Report every line below that holds the word "Users".
[Provided information — start]
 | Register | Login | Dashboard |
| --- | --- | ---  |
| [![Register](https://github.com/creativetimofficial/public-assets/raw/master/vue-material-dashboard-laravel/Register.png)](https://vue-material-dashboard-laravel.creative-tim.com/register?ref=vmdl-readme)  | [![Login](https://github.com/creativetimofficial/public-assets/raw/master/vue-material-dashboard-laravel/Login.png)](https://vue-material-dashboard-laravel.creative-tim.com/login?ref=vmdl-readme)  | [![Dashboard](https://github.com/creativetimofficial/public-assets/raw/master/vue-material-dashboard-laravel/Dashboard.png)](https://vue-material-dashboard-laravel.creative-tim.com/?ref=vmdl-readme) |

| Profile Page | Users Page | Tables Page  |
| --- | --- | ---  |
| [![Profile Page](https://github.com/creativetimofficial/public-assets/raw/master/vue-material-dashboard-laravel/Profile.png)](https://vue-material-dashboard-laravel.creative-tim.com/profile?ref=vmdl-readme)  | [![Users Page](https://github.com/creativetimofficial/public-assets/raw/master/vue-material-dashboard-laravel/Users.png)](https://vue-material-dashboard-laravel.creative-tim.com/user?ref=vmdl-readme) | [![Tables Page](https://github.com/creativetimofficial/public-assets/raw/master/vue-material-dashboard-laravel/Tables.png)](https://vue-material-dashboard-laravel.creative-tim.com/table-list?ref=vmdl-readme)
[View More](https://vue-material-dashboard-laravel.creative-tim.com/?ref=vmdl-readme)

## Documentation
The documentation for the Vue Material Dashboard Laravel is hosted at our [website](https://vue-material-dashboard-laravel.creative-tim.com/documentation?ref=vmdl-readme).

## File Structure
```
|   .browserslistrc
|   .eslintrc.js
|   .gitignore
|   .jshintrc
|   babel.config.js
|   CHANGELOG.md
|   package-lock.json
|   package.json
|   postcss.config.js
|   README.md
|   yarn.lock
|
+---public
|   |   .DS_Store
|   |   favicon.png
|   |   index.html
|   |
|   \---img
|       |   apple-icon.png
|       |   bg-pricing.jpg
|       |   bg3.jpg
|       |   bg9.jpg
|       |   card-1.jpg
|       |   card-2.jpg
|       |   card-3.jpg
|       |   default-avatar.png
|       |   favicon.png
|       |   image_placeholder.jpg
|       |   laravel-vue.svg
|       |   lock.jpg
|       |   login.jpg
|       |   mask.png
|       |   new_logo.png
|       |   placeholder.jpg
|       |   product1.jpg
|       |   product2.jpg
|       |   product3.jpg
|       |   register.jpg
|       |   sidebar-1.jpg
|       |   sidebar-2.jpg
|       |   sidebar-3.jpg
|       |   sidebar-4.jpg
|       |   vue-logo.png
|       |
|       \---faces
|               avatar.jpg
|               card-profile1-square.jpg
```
[Provided information — finish]
== Result of the task ==
| Profile Page | Users Page | Tables Page  |
| [![Profile Page](https://github.com/creativetimofficial/public-assets/raw/master/vue-material-dashboard-laravel/Profile.png)](https://vue-material-dashboard-laravel.creative-tim.com/profile?ref=vmdl-readme)  | [![Users Page](https://github.com/creativetimofficial/public-assets/raw/master/vue-material-dashboard-laravel/Users.png)](https://vue-material-dashboard-laravel.creative-tim.com/user?ref=vmdl-readme) | [![Tables Page](https://github.com/creativetimofficial/public-assets/raw/master/vue-material-dashboard-laravel/Tables.png)](https://vue-material-dashboard-laravel.creative-tim.com/table-list?ref=vmdl-readme)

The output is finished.